*** Opening of Data supplied ***

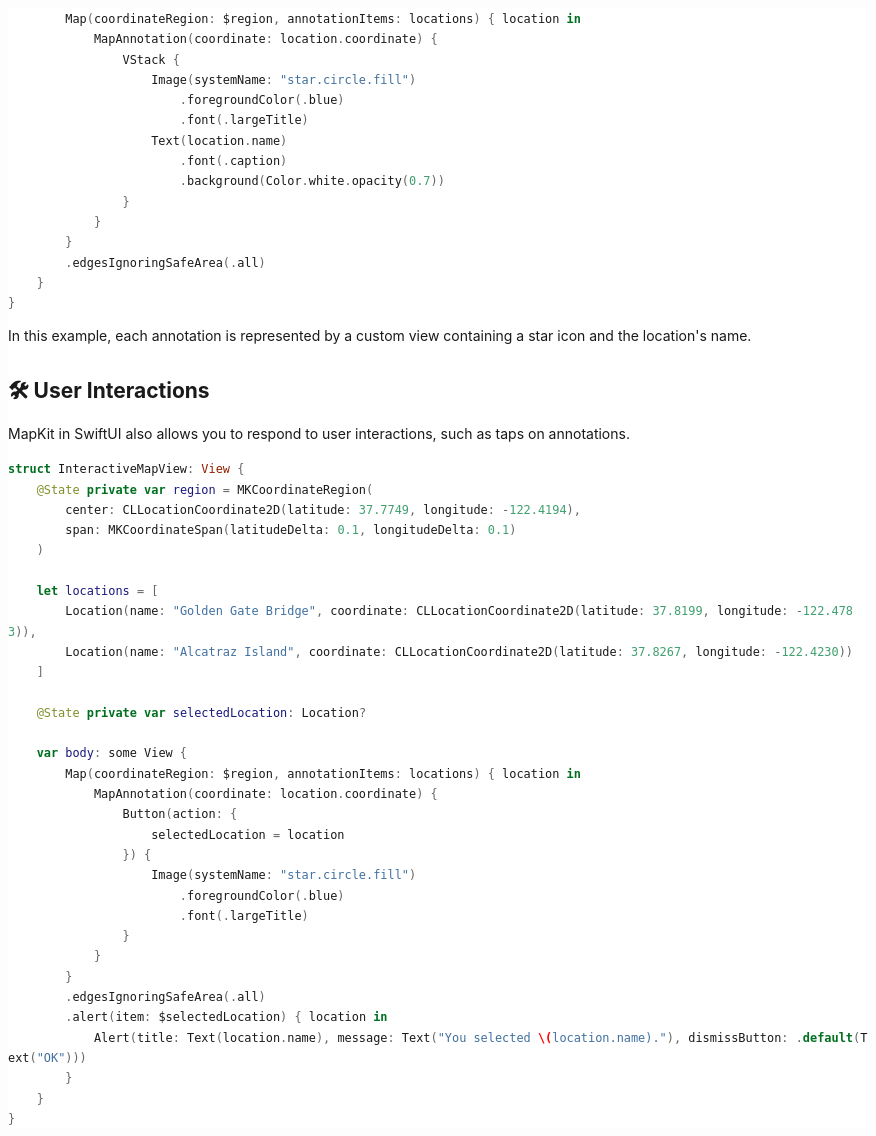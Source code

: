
 ```swift
        Map(coordinateRegion: $region, annotationItems: locations) { location in
            MapAnnotation(coordinate: location.coordinate) {
                VStack {
                    Image(systemName: "star.circle.fill")
                        .foregroundColor(.blue)
                        .font(.largeTitle)
                    Text(location.name)
                        .font(.caption)
                        .background(Color.white.opacity(0.7))
                }
            }
        }
        .edgesIgnoringSafeArea(.all)
    }
}
```

In this example, each annotation is represented by a custom view containing a star icon and the location's name.

## 🛠️ User Interactions

MapKit in SwiftUI also allows you to respond to user interactions, such as taps on annotations.

```swift
struct InteractiveMapView: View {
    @State private var region = MKCoordinateRegion(
        center: CLLocationCoordinate2D(latitude: 37.7749, longitude: -122.4194),
        span: MKCoordinateSpan(latitudeDelta: 0.1, longitudeDelta: 0.1)
    )
    
    let locations = [
        Location(name: "Golden Gate Bridge", coordinate: CLLocationCoordinate2D(latitude: 37.8199, longitude: -122.4783)),
        Location(name: "Alcatraz Island", coordinate: CLLocationCoordinate2D(latitude: 37.8267, longitude: -122.4230))
    ]
    
    @State private var selectedLocation: Location?

    var body: some View {
        Map(coordinateRegion: $region, annotationItems: locations) { location in
            MapAnnotation(coordinate: location.coordinate) {
                Button(action: {
                    selectedLocation = location
                }) {
                    Image(systemName: "star.circle.fill")
                        .foregroundColor(.blue)
                        .font(.largeTitle)
                }
            }
        }
        .edgesIgnoringSafeArea(.all)
        .alert(item: $selectedLocation) { location in
            Alert(title: Text(location.name), message: Text("You selected \(location.name)."), dismissButton: .default(Text("OK")))
        }
    }
}
```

*** Close of Data supplied ***

Every line of the material above must be written out exactly, with no pictures.

Source code

:
 ```swift
        Map(coordinateRegion: $region, annotationItems: locations) { location in
            MapAnnotation(coordinate: location.coordinate) {
                VStack {
                    Image(systemName: "star.circle.fill")
                        .foregroundColor(.blue)
                        .font(.largeTitle)
                    Text(location.name)
                        .font(.caption)
                        .background(Color.white.opacity(0.7))
                }
            }
        }
        .edgesIgnoringSafeArea(.all)
    }
}
```

In this example, each annotation is represented by a custom view containing a star icon and the location's name.

## 🛠️ User Interactions

MapKit in SwiftUI also allows you to respond to user interactions, such as taps on annotations.

```swift
struct InteractiveMapView: View {
    @State private var region = MKCoordinateRegion(
        center: CLLocationCoordinate2D(latitude: 37.7749, longitude: -122.4194),
        span: MKCoordinateSpan(latitudeDelta: 0.1, longitudeDelta: 0.1)
    )
    
    let locations = [
        Location(name: "Golden Gate Bridge", coordinate: CLLocationCoordinate2D(latitude: 37.8199, longitude: -122.4783)),
        Location(name: "Alcatraz Island", coordinate: CLLocationCoordinate2D(latitude: 37.8267, longitude: -122.4230))
    ]
    
    @State private var selectedLocation: Location?

    var body: some View {
        Map(coordinateRegion: $region, annotationItems: locations) { location in
            MapAnnotation(coordinate: location.coordinate) {
                Button(action: {
                    selectedLocation = location
                }) {
                    Image(systemName: "star.circle.fill")
                        .foregroundColor(.blue)
                        .font(.largeTitle)
                }
            }
        }
        .edgesIgnoringSafeArea(.all)
        .alert(item: $selectedLocation) { location in
            Alert(title: Text(location.name), message: Text("You selected \(location.name)."), dismissButton: .default(Text("OK")))
        }
    }
}
```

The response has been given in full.